Tag Archives: rip-off central

“This shit ain’t cool!”

final summer 2023

FINAL SUMMER

2 Stars  2023/83m

“In 1991, Camp Silverlake opened for the final time.”

Director/Writer: John Isberg

Cast: Jenna Kohn, Charlie Bauer, Wyatt Taber, Charlee Amacher, Myles Valentine, Jace Jamison, Ren Farbota, Ricardo Whitehead, Joi Hoffsommer, Thom Mathews.

Body Count: 11

Laughter Lines: “This whole thing just kinda feels like a horror movie; the whole let’s split up and search for the missing kid in the woods.”


Ode to Friday the 13th begins with a double murder at Camp Silverlake in 1986, then leaps five years where the accidental death of a child (named Mason!) during a nature hike is the final nail in the coffin of the camp’s fortunes, but also the lives of the counsellors.

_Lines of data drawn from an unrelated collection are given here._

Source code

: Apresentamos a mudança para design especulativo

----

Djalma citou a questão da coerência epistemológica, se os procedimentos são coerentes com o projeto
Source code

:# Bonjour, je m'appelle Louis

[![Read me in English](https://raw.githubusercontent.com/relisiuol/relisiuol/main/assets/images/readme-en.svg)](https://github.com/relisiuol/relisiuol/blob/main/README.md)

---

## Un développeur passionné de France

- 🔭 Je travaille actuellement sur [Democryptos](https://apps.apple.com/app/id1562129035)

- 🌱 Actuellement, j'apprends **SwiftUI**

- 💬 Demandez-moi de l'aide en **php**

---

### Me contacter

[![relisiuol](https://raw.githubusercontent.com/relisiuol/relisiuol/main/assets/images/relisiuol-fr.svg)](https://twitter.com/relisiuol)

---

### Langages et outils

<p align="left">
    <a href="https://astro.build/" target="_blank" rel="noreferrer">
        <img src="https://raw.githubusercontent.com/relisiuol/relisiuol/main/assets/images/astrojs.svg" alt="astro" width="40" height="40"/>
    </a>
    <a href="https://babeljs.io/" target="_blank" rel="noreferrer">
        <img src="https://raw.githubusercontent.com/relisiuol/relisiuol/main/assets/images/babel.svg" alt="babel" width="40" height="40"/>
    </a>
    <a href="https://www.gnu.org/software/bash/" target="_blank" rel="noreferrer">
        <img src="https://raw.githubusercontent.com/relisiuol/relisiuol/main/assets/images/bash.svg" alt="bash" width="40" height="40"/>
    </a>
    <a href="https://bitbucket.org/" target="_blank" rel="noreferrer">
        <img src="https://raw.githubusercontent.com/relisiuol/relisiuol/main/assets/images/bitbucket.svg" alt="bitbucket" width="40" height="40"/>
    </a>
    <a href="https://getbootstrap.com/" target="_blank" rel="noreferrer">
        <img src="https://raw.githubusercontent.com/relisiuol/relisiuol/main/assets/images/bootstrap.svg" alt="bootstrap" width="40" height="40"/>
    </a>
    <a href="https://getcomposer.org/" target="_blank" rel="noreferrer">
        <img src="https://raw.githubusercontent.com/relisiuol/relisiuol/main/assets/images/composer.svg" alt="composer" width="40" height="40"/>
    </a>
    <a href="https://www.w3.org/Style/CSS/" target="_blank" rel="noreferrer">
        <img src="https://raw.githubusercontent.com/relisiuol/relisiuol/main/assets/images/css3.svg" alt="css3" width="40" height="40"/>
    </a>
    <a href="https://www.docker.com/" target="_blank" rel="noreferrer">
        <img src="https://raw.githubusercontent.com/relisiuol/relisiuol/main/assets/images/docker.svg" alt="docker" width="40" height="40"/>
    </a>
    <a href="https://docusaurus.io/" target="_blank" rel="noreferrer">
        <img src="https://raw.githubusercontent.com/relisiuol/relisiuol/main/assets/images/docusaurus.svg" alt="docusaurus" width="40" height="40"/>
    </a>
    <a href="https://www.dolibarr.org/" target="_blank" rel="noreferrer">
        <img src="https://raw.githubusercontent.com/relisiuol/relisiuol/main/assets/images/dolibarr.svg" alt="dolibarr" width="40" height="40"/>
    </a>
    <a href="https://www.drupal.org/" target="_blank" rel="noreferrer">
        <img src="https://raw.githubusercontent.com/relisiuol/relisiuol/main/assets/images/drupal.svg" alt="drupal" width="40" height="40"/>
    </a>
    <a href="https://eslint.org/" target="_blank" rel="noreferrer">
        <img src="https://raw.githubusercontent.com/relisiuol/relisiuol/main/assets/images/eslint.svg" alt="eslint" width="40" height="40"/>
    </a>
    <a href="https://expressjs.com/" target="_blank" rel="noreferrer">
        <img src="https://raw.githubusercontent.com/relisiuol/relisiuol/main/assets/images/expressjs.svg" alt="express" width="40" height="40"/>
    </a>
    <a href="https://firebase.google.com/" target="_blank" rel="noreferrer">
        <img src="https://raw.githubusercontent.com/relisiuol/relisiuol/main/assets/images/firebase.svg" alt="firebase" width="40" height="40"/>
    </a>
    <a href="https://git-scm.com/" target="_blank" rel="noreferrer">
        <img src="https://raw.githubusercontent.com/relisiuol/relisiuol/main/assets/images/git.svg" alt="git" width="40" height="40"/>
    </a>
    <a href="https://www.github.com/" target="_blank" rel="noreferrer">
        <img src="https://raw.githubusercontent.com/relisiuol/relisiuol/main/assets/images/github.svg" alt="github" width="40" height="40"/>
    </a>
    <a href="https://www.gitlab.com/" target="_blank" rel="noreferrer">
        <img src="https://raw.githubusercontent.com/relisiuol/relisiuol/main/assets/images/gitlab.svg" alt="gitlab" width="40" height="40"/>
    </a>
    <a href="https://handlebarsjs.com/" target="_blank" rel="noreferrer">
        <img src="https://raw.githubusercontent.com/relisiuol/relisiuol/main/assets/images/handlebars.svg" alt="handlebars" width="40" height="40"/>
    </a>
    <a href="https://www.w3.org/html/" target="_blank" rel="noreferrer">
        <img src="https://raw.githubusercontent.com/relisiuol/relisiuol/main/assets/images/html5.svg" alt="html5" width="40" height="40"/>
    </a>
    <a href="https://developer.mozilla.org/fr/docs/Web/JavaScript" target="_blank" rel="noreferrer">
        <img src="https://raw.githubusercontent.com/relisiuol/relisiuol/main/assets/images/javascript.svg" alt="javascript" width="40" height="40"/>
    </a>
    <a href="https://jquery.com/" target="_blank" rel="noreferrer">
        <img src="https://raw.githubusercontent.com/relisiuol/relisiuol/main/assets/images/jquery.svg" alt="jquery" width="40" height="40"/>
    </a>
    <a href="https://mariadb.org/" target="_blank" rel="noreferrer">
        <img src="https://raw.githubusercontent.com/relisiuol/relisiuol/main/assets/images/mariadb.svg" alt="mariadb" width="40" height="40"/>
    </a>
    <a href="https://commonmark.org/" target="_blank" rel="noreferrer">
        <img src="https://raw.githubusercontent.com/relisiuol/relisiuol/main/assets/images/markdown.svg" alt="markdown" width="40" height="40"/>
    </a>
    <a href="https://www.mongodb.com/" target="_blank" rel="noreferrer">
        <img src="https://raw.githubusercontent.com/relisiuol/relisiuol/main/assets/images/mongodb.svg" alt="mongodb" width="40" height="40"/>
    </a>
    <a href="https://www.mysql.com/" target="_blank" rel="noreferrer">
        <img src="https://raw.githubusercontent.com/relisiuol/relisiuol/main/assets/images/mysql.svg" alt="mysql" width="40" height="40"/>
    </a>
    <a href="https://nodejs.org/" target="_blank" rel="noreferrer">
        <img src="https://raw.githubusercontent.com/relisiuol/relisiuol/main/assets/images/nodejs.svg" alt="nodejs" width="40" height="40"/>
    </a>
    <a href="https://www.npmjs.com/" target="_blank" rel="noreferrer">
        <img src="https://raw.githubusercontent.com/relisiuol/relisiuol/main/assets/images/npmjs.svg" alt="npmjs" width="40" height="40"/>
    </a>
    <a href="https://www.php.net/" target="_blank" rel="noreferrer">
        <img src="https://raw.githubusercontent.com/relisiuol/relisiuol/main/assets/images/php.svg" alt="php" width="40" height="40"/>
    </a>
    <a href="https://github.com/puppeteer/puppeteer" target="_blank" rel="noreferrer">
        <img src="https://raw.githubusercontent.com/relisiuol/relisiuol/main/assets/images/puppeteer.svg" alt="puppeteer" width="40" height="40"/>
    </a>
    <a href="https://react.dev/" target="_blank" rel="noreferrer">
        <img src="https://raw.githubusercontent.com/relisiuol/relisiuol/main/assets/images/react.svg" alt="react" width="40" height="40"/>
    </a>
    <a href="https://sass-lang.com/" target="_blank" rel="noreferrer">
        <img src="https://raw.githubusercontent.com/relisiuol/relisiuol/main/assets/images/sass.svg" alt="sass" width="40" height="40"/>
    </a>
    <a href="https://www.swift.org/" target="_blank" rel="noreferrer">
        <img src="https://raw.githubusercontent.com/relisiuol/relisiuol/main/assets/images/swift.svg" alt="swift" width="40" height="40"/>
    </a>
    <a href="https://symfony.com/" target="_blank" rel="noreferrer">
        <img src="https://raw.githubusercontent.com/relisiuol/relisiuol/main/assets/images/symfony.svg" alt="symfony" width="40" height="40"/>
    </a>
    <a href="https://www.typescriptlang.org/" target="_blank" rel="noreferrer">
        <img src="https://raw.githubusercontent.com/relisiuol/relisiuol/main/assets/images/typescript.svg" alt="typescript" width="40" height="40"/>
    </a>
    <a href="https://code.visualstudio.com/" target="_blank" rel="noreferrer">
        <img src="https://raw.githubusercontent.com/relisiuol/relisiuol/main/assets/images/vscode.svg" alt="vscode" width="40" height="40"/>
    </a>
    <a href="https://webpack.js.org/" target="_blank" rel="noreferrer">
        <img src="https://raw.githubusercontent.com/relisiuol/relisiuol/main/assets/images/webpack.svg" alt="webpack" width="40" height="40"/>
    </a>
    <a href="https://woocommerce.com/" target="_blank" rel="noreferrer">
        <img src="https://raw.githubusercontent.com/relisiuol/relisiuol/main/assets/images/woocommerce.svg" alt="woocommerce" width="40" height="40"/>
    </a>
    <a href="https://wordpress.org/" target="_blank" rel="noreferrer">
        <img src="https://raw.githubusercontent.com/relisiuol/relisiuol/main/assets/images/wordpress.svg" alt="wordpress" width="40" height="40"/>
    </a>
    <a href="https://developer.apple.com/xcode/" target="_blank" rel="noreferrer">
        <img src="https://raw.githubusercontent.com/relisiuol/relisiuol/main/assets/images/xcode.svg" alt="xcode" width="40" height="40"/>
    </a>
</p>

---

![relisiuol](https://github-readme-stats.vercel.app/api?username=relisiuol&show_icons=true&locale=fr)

As they prep to close down for good, a stalker in a skull hood begins axing them one by one. Is it the child’s distraught father, who happens to be a troubled ex-employee? The killer from ’86? Or someone else?

Ultimately, the killer’s identity is blaringly obvious, although Isberg attaches additional revelations and an evident tribute to the source material.

The kitten-weak maniac falls over a lot, drops his weapon (nobody ever picks it up despite ample opportunity), fails to finish off several of the counsellors, and cuts a particularly unthreatening figure.

final summer 2023

Elsewhere, there’s lots of wandering around in the dark with flashlights, a blue hue over everything, occasional references to Jason, and a couple of creepy shots here and there, but regrettably it’s too insubstantial. The film appears kneecapped by its budget, evidenced in a string off off-camera kills, slow, clunky fight scenes, and unresolved questions, such as who the killer in the prologue was. A post-credits scene hints at something, but it’s still all too murky.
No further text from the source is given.